As the first monograph in twenty-five years on Roman military defeats, Jessica Clark's Triumph in defeat: military loss in the Roman Republic is a most welcome contribution to the fields of Roman history and political culture. The book started out as a PhD thesis, and Clark should be credited for taking an unexplored path already at a doctoral stage. She is well aware that her book represents a novelty, and identifies the conspicuous lack of works on Roman military loss as an important reason for undertaking this study.

Triumph in Defeat: Military Loss and the Roman Republic does not deal specifically with the military reasons for and consequences of battlefield setbacks. Nor does the book set out to investigate the long-term memorial implications of military loss. Instead, Clark targets the more immediate responses to defeat in Rome. She is particularly interested in challenging the definition of victory, and throughout her book, she discusses defeats in relation to military success. As she justly points out, the outcomes of Roman wars were not decided solely on the battlefield, but ultimately by the Senate's verdicts. Hence, Clark asks, at what point did the Senate chose to declare a war finished and to celebrate a triumph? What can this tell us about Roman perceptions of war, of victory and defeat? One might say that Clark inquires into the Roman theology of victory by analysing how defeats were handled and worked into meaningful historical narratives.

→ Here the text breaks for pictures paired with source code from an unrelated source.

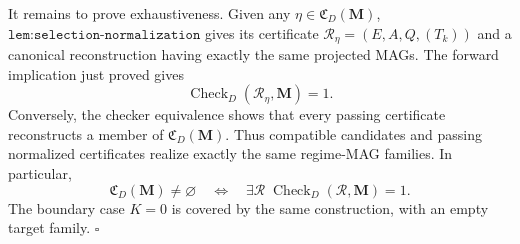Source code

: It remains to prove exhaustiveness.  Given any \(\eta\in\mathfrak C_D(\mathbf M)\), \(\texttt{lem:selection-normalization}\) gives its certificate \(\mathcal R_\eta=(E,A,Q,(T_k))\) and a canonical reconstruction having exactly the same projected MAGs.  The forward implication just proved gives
\[
\operatorname{Check}_{D}(\mathcal R_\eta,\mathbf M)=1.
\]
Conversely, the checker equivalence shows that every passing certificate reconstructs a member of \(\mathfrak C_D(\mathbf M)\).  Thus compatible candidates and passing normalized certificates realize exactly the same regime-MAG families.  In particular,
\[
\mathfrak C_D(\mathbf M)\ne\varnothing
\quad\Longleftrightarrow\quad
\exists\mathcal R\;\operatorname{Check}_{D}(\mathcal R,\mathbf M)=1.
\]
The boundary case \(K=0\) is covered by the same construction, with an empty target family. \(\square\)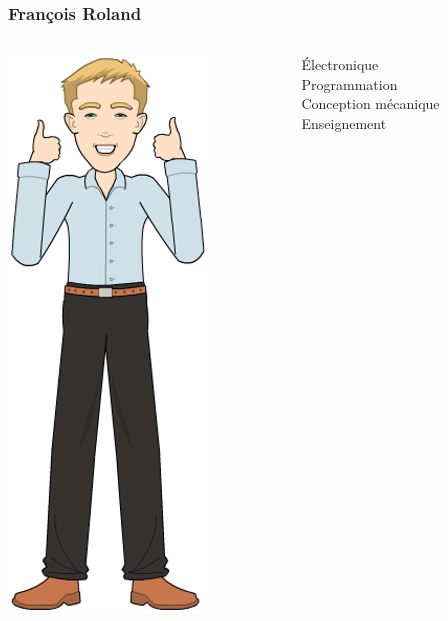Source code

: \documentclass[aspectratio=169,utf8]{beamer}
\begin{document}
\begin{frame}
  \frametitle{François Roland}
  \begin{columns}
    \begin{column}{.3\textwidth}
      \begin{center}
        \includegraphics[height=.7\textheight]{francois2.png}
      \end{center}
    \end{column}
    \begin{column}{.7\textwidth}
      Électronique \\
      Programmation \\
      Conception mécanique \\
      Enseignement
    \end{column}
  \end{columns}
\end{frame}
\end{document}
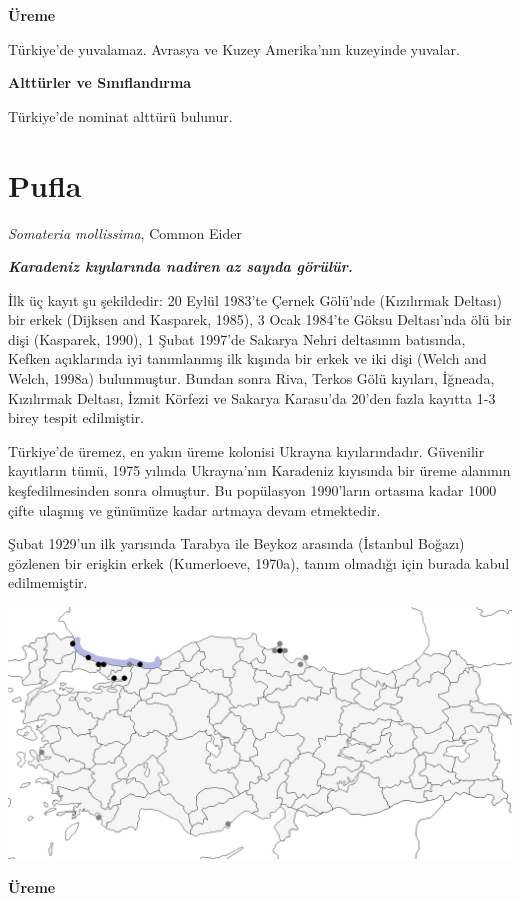 \documentclass[
  a4paper,
  DIV=11,
  numbers=noendperiod]{scrartcl}
\begin{document}
\textbf{Üreme}

Türkiye'de yuvalamaz. Avrasya ve Kuzey Amerika'nın kuzeyinde yuvalar.

\textbf{Alttürler ve Sınıflandırma}

Türkiye'de nominat alttürü bulunur.

\section{Pufla}\label{pufla}

\emph{Somateria mollissima}, Common Eider

\textbf{\emph{Karadeniz kıyılarında nadiren az sayıda görülür.}}

İlk üç kayıt şu şekildedir: 20 Eylül 1983'te Çernek Gölü'nde (Kızılırmak
Deltası) bir erkek (Dijksen and Kasparek, 1985), 3 Ocak 1984'te Göksu
Deltası'nda ölü bir dişi (Kasparek, 1990), 1 Şubat 1997'de Sakarya Nehri
deltasının batısında, Kefken açıklarında iyi tanımlanmış ilk kışında bir
erkek ve iki dişi (Welch and Welch, 1998a) bulunmuştur. Bundan sonra
Riva, Terkos Gölü kıyıları, İğneada, Kızılırmak Deltası, İzmit Körfezi
ve Sakarya Karasu'da 20'den fazla kayıtta 1-3 birey tespit edilmiştir.

Türkiye'de üremez, en yakın üreme kolonisi Ukrayna kıyılarındadır.
Güvenilir kayıtların tümü, 1975 yılında Ukrayna'nın Karadeniz kıyısında
bir üreme alanının keşfedilmesinden sonra olmuştur. Bu popülasyon
1990'ların ortasına kadar 1000 çifte ulaşmış ve günümüze kadar artmaya
devam etmektedir.

Şubat 1929'un ilk yarısında Tarabya ile Beykoz arasında (İstanbul
Boğazı) gözlenen bir erişkin erkek (Kumerloeve, 1970a), tanım olmadığı
için burada kabul edilmemiştir.

\includegraphics{images/harita_Somateria mollissima.png}

\textbf{Üreme}
\end{document}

Clark's study is limited to the period between the Second Punic war and the rise of Marius. To explain a start in 218 B.C., she stresses the difficulty of accessing contemporary reactions to defeat at earlier dates, the birth of Roman literature at this time and the decisive impact that the major defeats against Hannibal had on the later Roman perception of victory and loss. At the other end of the time table, she argues that the domestic wars of the first century and the changed political landscape, with the diminishing power of the Senate, created a new arena where the questions she sets out to explore are less valid. As much as I understand the desire to limit one's chronological scope in order to proceed with an in-depth analysis, I also believe that a broader time frame could have produced valuable results. I find it problematic to exclude the battles at the Allia and the Caudine Forks (they are briefly noted in the introduction) when discussing perceptions of Roman Republican military loss as these defeats had such a profound impact on later Roman views of victory and failure. To end the book with Marius is more justifiable. Certainly, Rome did not lack major defeats against foreign enemies during the first century B.C. (just think of Carrhae) but Clark is right: this is a very different political scene, especially if one strives to pinpoint the authority of the Senate in deciding on martial matters.

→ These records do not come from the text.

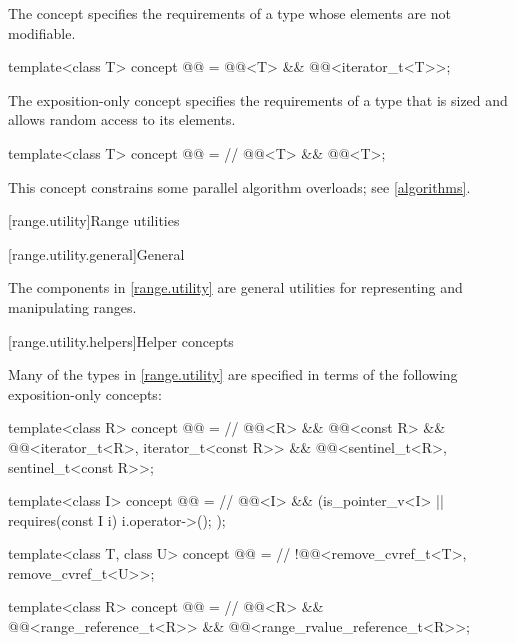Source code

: \pnum
The  concept specifies the requirements of a
 type whose elements are not modifiable.

\begin{itemdecl}
template<class T>
  concept @@ =
    @@<T> && @@<iterator_t<T>>;
\end{itemdecl}

\pnum
The exposition-only concept 
specifies the requirements of a  type
that is sized and allows random access to its elements.

\begin{itemdecl}
template<class T>
  concept @@ =           // \expos
    @@<T> && @@<T>;
\end{itemdecl}
\begin{note}
This concept constrains some parallel algorithm overloads;
see \ref{algorithms}.
\end{note}

[range.utility]{Range utilities}

[range.utility.general]{General}

\pnum
The components in \ref{range.utility} are general utilities for representing and
manipulating ranges.

[range.utility.helpers]{Helper concepts}

\pnum
Many of the types in \ref{range.utility} are specified in terms of
the following exposition-only concepts:

\begin{codeblock}
template<class R>
  concept @@ =                                     // \expos
    @@<R> && @@<const R> &&
    @@<iterator_t<R>, iterator_t<const R>> &&
    @@<sentinel_t<R>, sentinel_t<const R>>;

template<class I>
  concept @@ =                                       // \expos
    @@<I> && (is_pointer_v<I> || requires(const I i) { i.operator->(); });

template<class T, class U>
  concept @@ =                                  // \expos
    !@@<remove_cvref_t<T>, remove_cvref_t<U>>;

template<class R>
  concept @@ =                   // \expos
    @@<R> && @@<range_reference_t<R>> &&
    @@<range_rvalue_reference_t<R>>;
\end{codeblock}

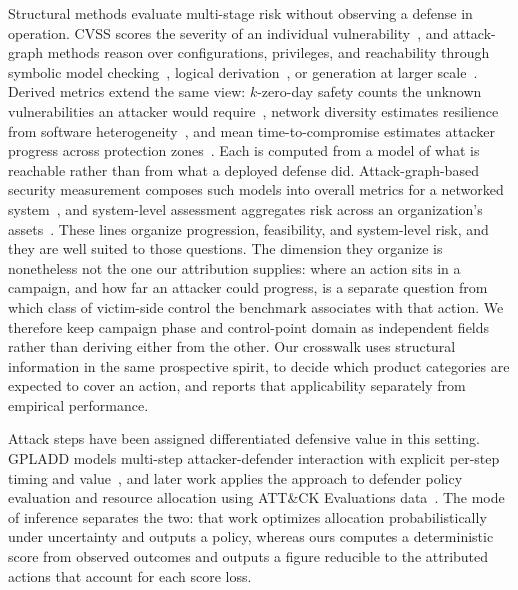 Structural methods evaluate multi-stage risk without observing a defense in operation. CVSS scores the severity of an individual vulnerability~\cite{mell2007common,first2019cvss31}, and attack-graph methods reason over configurations, privileges, and reachability through symbolic model checking~\cite{sheyner2002attackgraphs}, logical derivation~\cite{ou2005mulval}, or generation at larger scale~\cite{ou2006scalable}. Derived metrics extend the same view: $k$-zero-day safety counts the unknown vulnerabilities an attacker would require~\cite{wang2014kzero}, network diversity estimates resilience from software heterogeneity~\cite{zhang2016networkdiversity}, and mean time-to-compromise estimates attacker progress across protection zones~\cite{leversage2008mttc}. Each is computed from a model of what is reachable rather than from what a deployed defense did. Attack-graph-based security measurement composes such models into overall metrics for a networked system~\cite{wang2007measuring}, and system-level assessment aggregates risk across an organization's assets~\cite{erola2022system}. These lines organize progression, feasibility, and system-level risk, and they are well suited to those questions. The dimension they organize is nonetheless not the one our attribution supplies: where an action sits in a campaign, and how far an attacker could progress, is a separate question from which class of victim-side control the benchmark associates with that action. We therefore keep campaign phase and control-point domain as independent fields rather than deriving either from the other. Our crosswalk uses structural information in the same prospective spirit, to decide which product categories are expected to cover an action, and reports that applicability separately from empirical performance.

Attack steps have been assigned differentiated defensive value in this setting. GPLADD models multi-step attacker-defender interaction with explicit per-step timing and value~\cite{outkin2019gpladd}, and later work applies the approach to defender policy evaluation and resource allocation using ATT\&CK Evaluations data~\cite{outkin2022defender}. The mode of inference separates the two: that work optimizes allocation probabilistically under uncertainty and outputs a policy, whereas ours computes a deterministic score from observed outcomes and outputs a figure reducible to the attributed actions that account for each score loss.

One of the most striking aspects of Roman defeats is the near absence of reminders of loss in the material culture. Clark discusses this fact in her first chapter, and rightly notes the different practice in Athens, where the fallen were celebrated through rituals and memorials in victory as well as in defeat. She interprets the Roman absence of material reminders of defeat as a consequence of monuments in Rome being manifestations of the individual's drive to advertise success. This is not untrue, but does not by itself provide a satisfactory explanation for the difference between Athenian and Roman practices, which should be undertsood, I believe, as a consequence of fundamentally different societies, built on democratic and aristocratic values respectively. Also, even if Clark is absolutely right that material reminders of defeat are virtually lacking in Rome, there are a few significant exceptions that could be addressed. One is the Roman calendar (with its mention of the dies Alliensis), another is the temples vowed and inaugurated in times of distress. For example, what can the shrine dedicated to Mens on the Capitol, vowed after Flaminius' defeat at Trasimene, tell of the Roman handling of loss at this time?

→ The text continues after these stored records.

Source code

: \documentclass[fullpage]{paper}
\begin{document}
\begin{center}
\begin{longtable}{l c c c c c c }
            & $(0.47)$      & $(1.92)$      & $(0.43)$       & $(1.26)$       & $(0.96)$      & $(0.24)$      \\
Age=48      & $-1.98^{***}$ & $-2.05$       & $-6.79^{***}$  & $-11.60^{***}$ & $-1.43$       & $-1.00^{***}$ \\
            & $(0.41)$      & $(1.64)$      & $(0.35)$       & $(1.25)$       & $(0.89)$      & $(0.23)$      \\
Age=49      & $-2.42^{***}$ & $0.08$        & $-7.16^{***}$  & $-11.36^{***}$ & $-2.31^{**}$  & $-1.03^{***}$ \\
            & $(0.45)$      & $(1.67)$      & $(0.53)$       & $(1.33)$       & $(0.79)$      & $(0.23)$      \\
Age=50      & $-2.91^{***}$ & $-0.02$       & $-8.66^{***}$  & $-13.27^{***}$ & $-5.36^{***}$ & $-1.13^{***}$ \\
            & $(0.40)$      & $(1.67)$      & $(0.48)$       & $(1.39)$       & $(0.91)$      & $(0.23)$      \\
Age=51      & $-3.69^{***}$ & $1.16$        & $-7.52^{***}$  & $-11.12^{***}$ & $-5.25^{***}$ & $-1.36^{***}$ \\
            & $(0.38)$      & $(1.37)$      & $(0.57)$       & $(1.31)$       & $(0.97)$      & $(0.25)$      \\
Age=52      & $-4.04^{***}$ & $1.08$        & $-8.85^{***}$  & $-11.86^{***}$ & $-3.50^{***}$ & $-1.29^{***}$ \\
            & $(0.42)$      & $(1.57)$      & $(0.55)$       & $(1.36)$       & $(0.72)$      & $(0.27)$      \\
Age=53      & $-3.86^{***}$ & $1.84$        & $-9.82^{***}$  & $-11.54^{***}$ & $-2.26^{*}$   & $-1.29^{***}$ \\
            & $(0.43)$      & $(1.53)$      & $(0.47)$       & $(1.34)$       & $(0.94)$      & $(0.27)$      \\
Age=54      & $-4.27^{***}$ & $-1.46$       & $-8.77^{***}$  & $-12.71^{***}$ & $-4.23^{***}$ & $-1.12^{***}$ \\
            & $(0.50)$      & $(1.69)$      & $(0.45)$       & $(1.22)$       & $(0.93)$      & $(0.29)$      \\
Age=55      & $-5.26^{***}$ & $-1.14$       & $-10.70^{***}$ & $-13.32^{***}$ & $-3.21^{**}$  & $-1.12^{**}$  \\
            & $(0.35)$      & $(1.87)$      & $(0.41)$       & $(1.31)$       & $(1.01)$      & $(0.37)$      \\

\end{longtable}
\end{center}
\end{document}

Clark's focus is on the historical texts, and the most important result that emerges from her inquiry is the conclusion that all defeats were integrated into broader stories of Roman victories.2 The triumph played an essential role here, providing a sense of successful conclusion both as a ritual performed on the streets of Rome and as a narrative endpoint.3 Clark shows that the Romans understood military defeats as temporary setbacks on the road to final success. This Roman mindset influenced the narrative strategies in their historical writing, where victories could quite literary overwrite (oblitterare) previous setbacks, and also their contemporary political decision making.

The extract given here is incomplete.